The aim of this analysis was to evaluate the safety and activity of cabozantinib in a large unselected population of patients with metastatic renal-cell carcinoma (mRCC) progressing after prior treatments. Our data showed that cabozantinib is effective in a large unselected population of mRCC patients treated in everyday clinical practice. Cabozantinib was also safe and its toxicity profile was feasible and manageable.

Background:

The randomized phase 3 METEOR study confirmed a survival benefit of cabozantinib over everolimus in patients with metastatic renal-cell carcinoma (mRCC) with disease that progressed after treatment with at least one previous antiangiogenic inhibitor.

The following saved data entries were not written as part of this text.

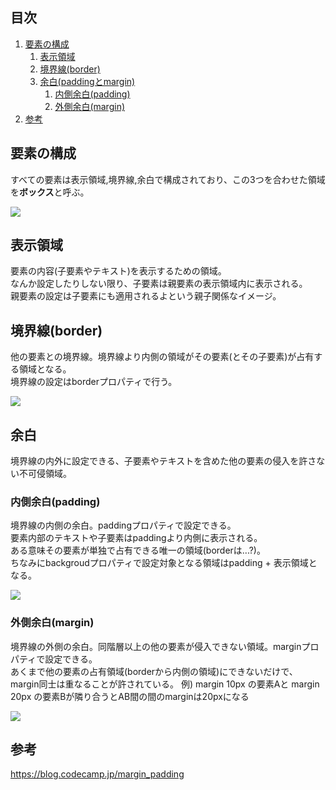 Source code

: 
## 目次
1. [要素の構成](#要素の構成)   
    1. [表示領域](#表示領域)  
    2. [境界線(border)](#境界線border)  
    3. [余白(paddingとmargin)](#余白paddingとmargin)  
        1. [内側余白(padding)](#内側余白padding)  
        2. [外側余白(margin)](#外側余白margin)  
2. [参考](#参考)

## 要素の構成
すべての要素は表示領域,境界線,余白で構成されており、この3つを合わせた領域を**ボックス**と呼ぶ。

![](https://s3-ap-northeast-1.amazonaws.com/mash-jp/staging/uploads/3401/e81de1a5939d1f8df32f06d1e5357fff601096b4.3457.original.png?1488165207)

## 表示領域
要素の内容(子要素やテキスト)を表示するための領域。  
なんか設定したりしない限り、子要素は親要素の表示領域内に表示される。  
親要素の設定は子要素にも適用されるよという親子関係なイメージ。  

## 境界線(border)
他の要素との境界線。境界線より内側の領域がその要素(とその子要素)が占有する領域となる。  
境界線の設定はborderプロパティで行う。

![](https://s3-ap-northeast-1.amazonaws.com/mash-jp/staging/uploads/3401/a51a0312093b0b280af66804ff464d5003d762aa.3458.original.png?1488165208)

## 余白
境界線の内外に設定できる、子要素やテキストを含めた他の要素の侵入を許さない不可侵領域。

### 内側余白(padding)
境界線の内側の余白。paddingプロパティで設定できる。  
要素内部のテキストや子要素はpaddingより内側に表示される。   
ある意味その要素が単独で占有できる唯一の領域(borderは...?)。  
ちなみにbackgroudプロパティで設定対象となる領域はpadding + 表示領域となる。  

![](https://s3-ap-northeast-1.amazonaws.com/mash-jp/staging/uploads/3401/6147f9fb1d04dbbfef071734f919a01591342d1c.3459.original.png?1488165209)

### 外側余白(margin)
境界線の外側の余白。同階層以上の他の要素が侵入できない領域。marginプロパティで設定できる。  
あくまで他の要素の占有領域(borderから内側の領域)にできないだけで、margin同士は重なることが許されている。  例) margin 10px の要素Aと margin 20px の要素Bが隣り合うとAB間の間のmarginは20pxになる

![](https://s3-ap-northeast-1.amazonaws.com/mash-jp/staging/uploads/3401/ffafeb08249196f591f17181ee0675fcfb48efd2.3461.original.png?1488165210)

## 参考
https://blog.codecamp.jp/margin_padding
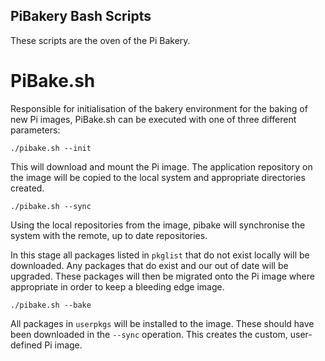 ## PiBakery Bash Scripts

These scripts are the oven of the Pi Bakery.

# PiBake.sh

Responsible for initialisation of the bakery environment for the baking of new Pi
images, PiBake.sh can be executed with one of three different parameters:

    ./pibake.sh --init

This will download and mount the Pi image. The application repository on the
image will be copied to the local system and appropriate directories created.

    ./pibake.sh --sync

Using the local repositories from the image, pibake will synchronise the system
with the remote, up to date repositories. 

In this stage all packages listed in `pkglist` that do not exist locally will be 
downloaded. Any packages that do exist and our out of date will be upgraded.
These packages will then be migrated onto the Pi image where appropriate in
order to keep a bleeding edge image.

    ./pibake.sh --bake

All packages in `userpkgs` will be installed to the image. These should have
been downloaded in the `--sync` operation. This creates the custom,
user-defined Pi image.
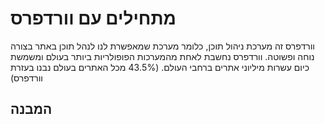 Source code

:# מתחילים עם וורדפרס

וורדפרס זה מערכת ניהול תוכן, כלומר מערכת שמאפשרת לנו לנהל תוכן באתר בצורה נוחה ופשוטה. וורדפרס נחשבת לאחת מהמערכות הפופולריות ביותר בעולם ומשמשת כיום עשרות מיליוני אתרים ברחבי העולם. (43.5% מכל האתרים בעולם נבנו בעזרת וורדפרס)

## המבנה

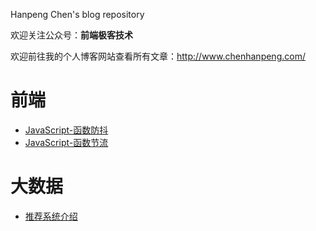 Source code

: Hanpeng Chen's blog repository

欢迎关注公众号：**前端极客技术**

欢迎前往我的个人博客网站查看所有文章：http://www.chenhanpeng.com/

# 前端
- [JavaScript-函数防抖](./source/_posts/javascript/JavaScript防抖.md)
- [JavaScript-函数节流](./source/_posts/javascript/JavaScript节流.md)

# 大数据
- [推荐系统介绍](./source/_posts/big_data/推荐系统介绍.md)
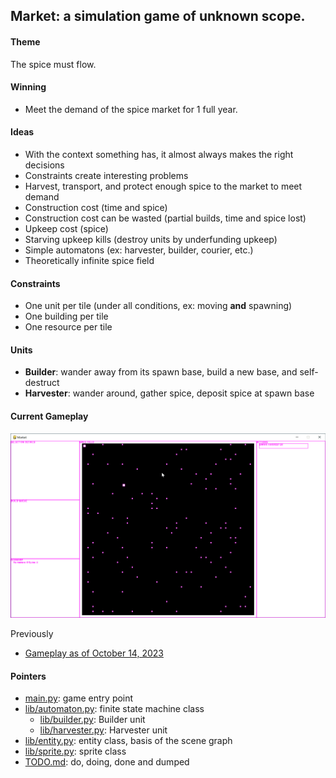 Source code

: ## Market: a simulation game of unknown scope.

#### Theme

The spice must flow.

#### Winning

* Meet the demand of the spice market for 1 full year.

#### Ideas

* With the context something has, it almost always makes the right decisions
* Constraints create interesting problems
* Harvest, transport, and protect enough spice to the market to meet demand
* Construction cost (time and spice)
* Construction cost can be wasted (partial builds, time and spice lost)
* Upkeep cost (spice)
* Starving upkeep kills (destroy units by underfunding upkeep)
* Simple automatons (ex: harvester, builder, courier, etc.)
* Theoretically infinite spice field

#### Constraints

* One unit per tile (under all conditions, ex: moving **and** spawning)
* One building per tile
* One resource per tile

#### Units

* **Builder**: wander away from its spawn base, build a new base, and self-destruct
* **Harvester**: wander around, gather spice, deposit spice at spawn base

#### Current Gameplay

![Gameplay as of October 21, 2023](doc/screenshots/2023_10_21-progress.gif)

Previously
* [Gameplay as of October 14, 2023](doc/screenshots/2023_10_14-progress.gif)

#### Pointers

* [main.py](main.py): game entry point
* [lib/automaton.py](lib/automaton.py): finite state machine class
  * [lib/builder.py](lib/builder.py): Builder unit
  * [lib/harvester.py](lib/harvester.py): Harvester unit
* [lib/entity.py](lib/entity.py): entity class, basis of the scene graph
* [lib/sprite.py](lib/sprite.py): sprite class
* [TODO.md](TODO.md): do, doing, done and dumped
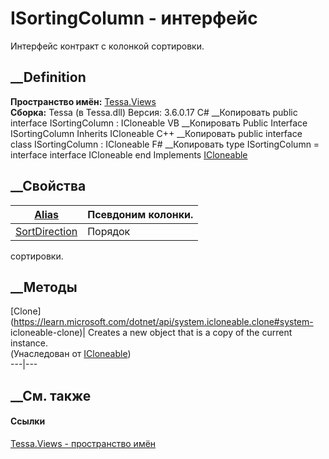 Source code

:# ISortingColumn - интерфейс
Интерфейс контракт с колонкой сортировки.
## __Definition
 **Пространство имён:** [Tessa.Views](N_Tessa_Views.htm)  
 **Сборка:** Tessa (в Tessa.dll) Версия: 3.6.0.17
C# __Копировать
     public interface ISortingColumn : ICloneable
VB __Копировать
     Public Interface ISortingColumn
    	Inherits ICloneable
C++ __Копировать
     public interface class ISortingColumn : ICloneable
F# __Копировать
     type ISortingColumn = 
        interface
            interface ICloneable
        end
Implements
    [ICloneable](https://learn.microsoft.com/dotnet/api/system.icloneable)
##  __Свойства
[Alias](P_Tessa_Views_ISortingColumn_Alias.htm)|  Псевдоним колонки.  
---|---  
[SortDirection](P_Tessa_Views_ISortingColumn_SortDirection.htm)|  Порядок
сортировки.  
## __Методы
[Clone](https://learn.microsoft.com/dotnet/api/system.icloneable.clone#system-
icloneable-clone)| Creates a new object that is a copy of the current
instance.  
(Унаследован от
[ICloneable](https://learn.microsoft.com/dotnet/api/system.icloneable))  
---|---  
##  __См. также
#### Ссылки
[Tessa.Views - пространство имён](N_Tessa_Views.htm)
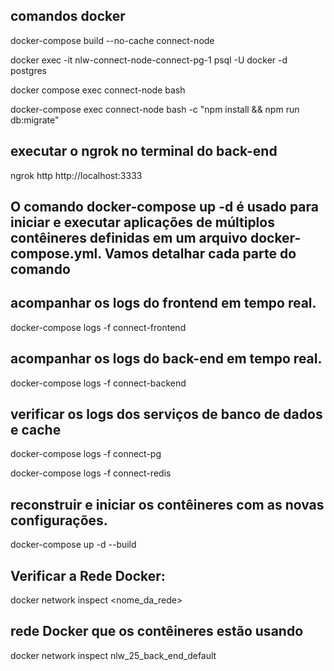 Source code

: ## comandos docker

docker-compose build --no-cache connect-node


docker exec -it nlw-connect-node-connect-pg-1 psql -U docker -d postgres

docker compose exec connect-node bash

docker-compose exec connect-node bash -c "npm install && npm run db:migrate"

## executar o ngrok no terminal do back-end

ngrok http http://localhost:3333

## O comando docker-compose up -d é usado para iniciar e executar aplicações de múltiplos contêineres definidas em um arquivo docker-compose.yml. Vamos detalhar cada parte do comando

## acompanhar os logs do frontend em tempo real.

docker-compose logs -f connect-frontend


## acompanhar os logs do back-end em tempo real.

docker-compose logs -f connect-backend


## verificar os logs dos serviços de banco de dados e cache

docker-compose logs -f connect-pg

docker-compose logs -f connect-redis


## reconstruir e iniciar os contêineres com as novas configurações.

docker-compose up -d --build


## Verificar a Rede Docker:

docker network inspect <nome_da_rede>


## rede Docker que os contêineres estão usando

docker network inspect nlw_25_back_end_default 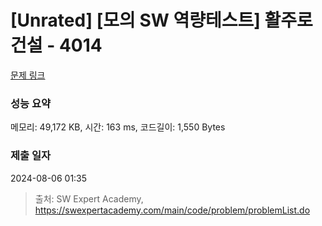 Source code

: # [Unrated] [모의 SW 역량테스트] 활주로 건설 - 4014 

[문제 링크](https://swexpertacademy.com/main/code/problem/problemDetail.do?contestProbId=AWIeW7FakkUDFAVH) 

### 성능 요약

메모리: 49,172 KB, 시간: 163 ms, 코드길이: 1,550 Bytes

### 제출 일자

2024-08-06 01:35



> 출처: SW Expert Academy, https://swexpertacademy.com/main/code/problem/problemList.do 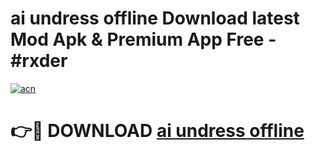 # ai undress offline Download latest Mod Apk & Premium App Free - #rxder

[![acn](https://github.com/user-attachments/assets/0f9c940e-d8b0-45ae-aac7-cd30a18b3e1c)](https://app.mediaupload.pro?title=ai_undress_offline&ref=22-F4)

# 👉🔴 DOWNLOAD [ai undress offline](https://app.mediaupload.pro?title=ai_undress_offline&ref=22-F4)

The aim of this analysis was to evaluate the safety and activity of cabozantinib in an unselected population.

Methods:

Data were collected across 24 Italian centers. Cabozantinib therapy was initiated at physician request between September and December 2016. Patients with mRCC with disease that progressed after one or more prior systemic treatment were evaluated. Cabozantinib 60 mg was administered orally once daily. Doses were reduced to 40 mg or 20 mg in patients experiencing grade 3 or intolerable grade 2 adverse events (AEs).

Results:

Data from 96 patients were evaluated. Cabozantinib was administered as second-line therapy in 28 patients (29%) and as third-line therapy in 18 patients (19%), while the remaining 50 patients (52%) received cabozantinib in further treatment lines. Sixty-six patients began therapy with the full dose of 60 mg. Because of poor performance status, 29 patients began therapy with a reduced dose of 40 mg and 1 patient with 20 mg. At the time of our analysis, grade 3/4 AEs were observed in 35 patients (36%). Only 5 patients discontinued treatment as a result of AEs. Partial response was observed in 35 patients (36%), whereas 33 (34%) had stable disease and 28 (30%) progressive disease. Median progression-free survival was 8.0 months.

Conclusion:

Cabozantinib showed acceptable tolerability and activity in a large unselected population treated according to everyday clinical practice.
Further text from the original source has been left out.